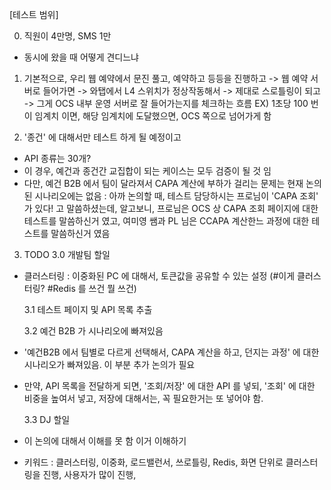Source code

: [테스트 범위]

0. 직원이 4만명, SMS 1만

- 동시에 왔을 때 어떻게 견디느냐

1. 기본적으로, 우리 웹 예약에서 문진 풀고, 예약하고 등등을 진행하고 -> 웹 예약 서버로 들어가면 -> 와탭에서 L4 스위치가 정상작동해서 -> 제대로 스로틀링이 되고 -> 그게 OCS 내부 운영 서버로 잘 들어가는지를 체크하는 흐름
   EX) 1초당 100 번이 임계치 이면, 해당 임계치에 도달했으면, OCS 쪽으로 넘어가게 함

2. '종건' 에 대해서만 테스트 하게 될 예정이고

- API 종류는 30개?
- 이 경우, 예건과 종건간 교집합이 되는 케이스는 모두 검증이 될 것 임
- 다만, 예건 B2B 에서 팀이 달라져서 CAPA 계산에 부하가 걸리는 문제는 현재 논의된 시나리오에는 없음
  : 아까 논의할 때, 테스트 담당하시는 프로님이 'CAPA 조회' 가 있다! 고 말씀하셨는데, 알고보니, 프로님은 OCS 상 CAPA 조회 페이지에 대한 테스트를 말씀하신거 였고, 여미영 쌤과 PL 님은 CCAPA 계산한느 과정에 대한 테스트를 말씀하신거 였음

3. TODO
   3.0 개발팀 할일

- 클러스터링 : 이중화된 PC 에 대해서, 토큰값을 공유할 수 있는 설정 (#이게 클러스터링? #Redis 를 쓰건 뭘 쓰건)

  3.1 테스트 페이지 및 API 목록 추출

  3.2 예건 B2B 가 시나리오에 빠져있음

- '예건B2B 에서 팀별로 다르게 선택해서, CAPA 계산을 하고, 던지는 과정' 에 대한 시나리오가 빠져있음. 이 부분 추가 논의가 필요
- 만약, API 목록을 전달하게 되면, '조회/저장' 에 대한 API 를 넣되, '조회' 에 대한 비중을 높여서 넣고, 저장에 대해서는, 꼭 필요한거는 또 넣어야 함.

  3.3 DJ 할일

- 이 논의에 대해서 이해를 못 함 이거 이해하기
- 키워드 : 클러스터링, 이중화, 로드밸런서, 쓰로틀링, Redis, 화면 단위로 클러스터링을 진행, 사용자가 많이 진행,
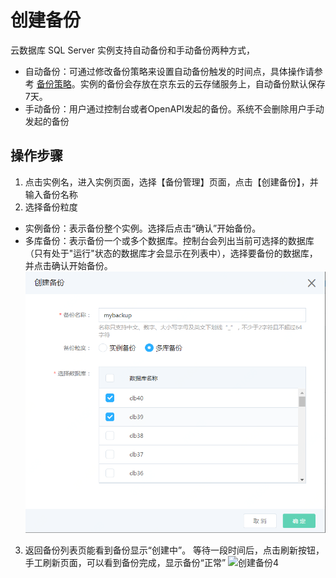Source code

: # 创建备份
云数据库 SQL Server 实例支持自动备份和手动备份两种方式，
- 自动备份：可通过修改备份策略来设置自动备份触发的时间点，具体操作请参考 [备份策略](../Backup-Policy/SQLServer-Backup-Policy.md)。实例的备份会存放在京东云的云存储服务上，自动备份默认保存7天。
- 手动备份：用户通过控制台或者OpenAPI发起的备份。系统不会删除用户手动发起的备份

##  操作步骤
1. 点击实例名，进入实例页面，选择【备份管理】页面，点击【创建备份】，并输入备份名称
2. 选择备份粒度
- 实例备份：表示备份整个实例。选择后点击“确认”开始备份。
- 多库备份：表示备份一个或多个数据库。控制台会列出当前可选择的数据库（只有处于"运行"状态的数据库才会显示在列表中），选择要备份的数据库，并点击确认开始备份。
![创建备份3](../../../../../../image/RDS/Create-Backup-3.png)

3. 返回备份列表页能看到备份显示“创建中”。 等待一段时间后，点击刷新按钮，手工刷新页面，可以看到备份完成，显示备份“正常”
![创建备份4](../../../../../../image/RDS/Create-Backup-4.png)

What you have to do: Reproduce the entries above exactly, without images.

Answer to this task:
Source code

: [테스트 범위]

0. 직원이 4만명, SMS 1만

- 동시에 왔을 때 어떻게 견디느냐

1. 기본적으로, 우리 웹 예약에서 문진 풀고, 예약하고 등등을 진행하고 -> 웹 예약 서버로 들어가면 -> 와탭에서 L4 스위치가 정상작동해서 -> 제대로 스로틀링이 되고 -> 그게 OCS 내부 운영 서버로 잘 들어가는지를 체크하는 흐름
   EX) 1초당 100 번이 임계치 이면, 해당 임계치에 도달했으면, OCS 쪽으로 넘어가게 함

2. '종건' 에 대해서만 테스트 하게 될 예정이고

- API 종류는 30개?
- 이 경우, 예건과 종건간 교집합이 되는 케이스는 모두 검증이 될 것 임
- 다만, 예건 B2B 에서 팀이 달라져서 CAPA 계산에 부하가 걸리는 문제는 현재 논의된 시나리오에는 없음
  : 아까 논의할 때, 테스트 담당하시는 프로님이 'CAPA 조회' 가 있다! 고 말씀하셨는데, 알고보니, 프로님은 OCS 상 CAPA 조회 페이지에 대한 테스트를 말씀하신거 였고, 여미영 쌤과 PL 님은 CCAPA 계산한느 과정에 대한 테스트를 말씀하신거 였음

3. TODO
   3.0 개발팀 할일

- 클러스터링 : 이중화된 PC 에 대해서, 토큰값을 공유할 수 있는 설정 (#이게 클러스터링? #Redis 를 쓰건 뭘 쓰건)

  3.1 테스트 페이지 및 API 목록 추출

  3.2 예건 B2B 가 시나리오에 빠져있음

- '예건B2B 에서 팀별로 다르게 선택해서, CAPA 계산을 하고, 던지는 과정' 에 대한 시나리오가 빠져있음. 이 부분 추가 논의가 필요
- 만약, API 목록을 전달하게 되면, '조회/저장' 에 대한 API 를 넣되, '조회' 에 대한 비중을 높여서 넣고, 저장에 대해서는, 꼭 필요한거는 또 넣어야 함.

  3.3 DJ 할일

- 이 논의에 대해서 이해를 못 함 이거 이해하기
- 키워드 : 클러스터링, 이중화, 로드밸런서, 쓰로틀링, Redis, 화면 단위로 클러스터링을 진행, 사용자가 많이 진행,
Source code

: # 创建备份
云数据库 SQL Server 实例支持自动备份和手动备份两种方式，
- 自动备份：可通过修改备份策略来设置自动备份触发的时间点，具体操作请参考 [备份策略](../Backup-Policy/SQLServer-Backup-Policy.md)。实例的备份会存放在京东云的云存储服务上，自动备份默认保存7天。
- 手动备份：用户通过控制台或者OpenAPI发起的备份。系统不会删除用户手动发起的备份

##  操作步骤
1. 点击实例名，进入实例页面，选择【备份管理】页面，点击【创建备份】，并输入备份名称
2. 选择备份粒度
- 实例备份：表示备份整个实例。选择后点击“确认”开始备份。
- 多库备份：表示备份一个或多个数据库。控制台会列出当前可选择的数据库（只有处于"运行"状态的数据库才会显示在列表中），选择要备份的数据库，并点击确认开始备份。
![创建备份3](../../../../../../image/RDS/Create-Backup-3.png)

3. 返回备份列表页能看到备份显示“创建中”。 等待一段时间后，点击刷新按钮，手工刷新页面，可以看到备份完成，显示备份“正常”
![创建备份4](../../../../../../image/RDS/Create-Backup-4.png)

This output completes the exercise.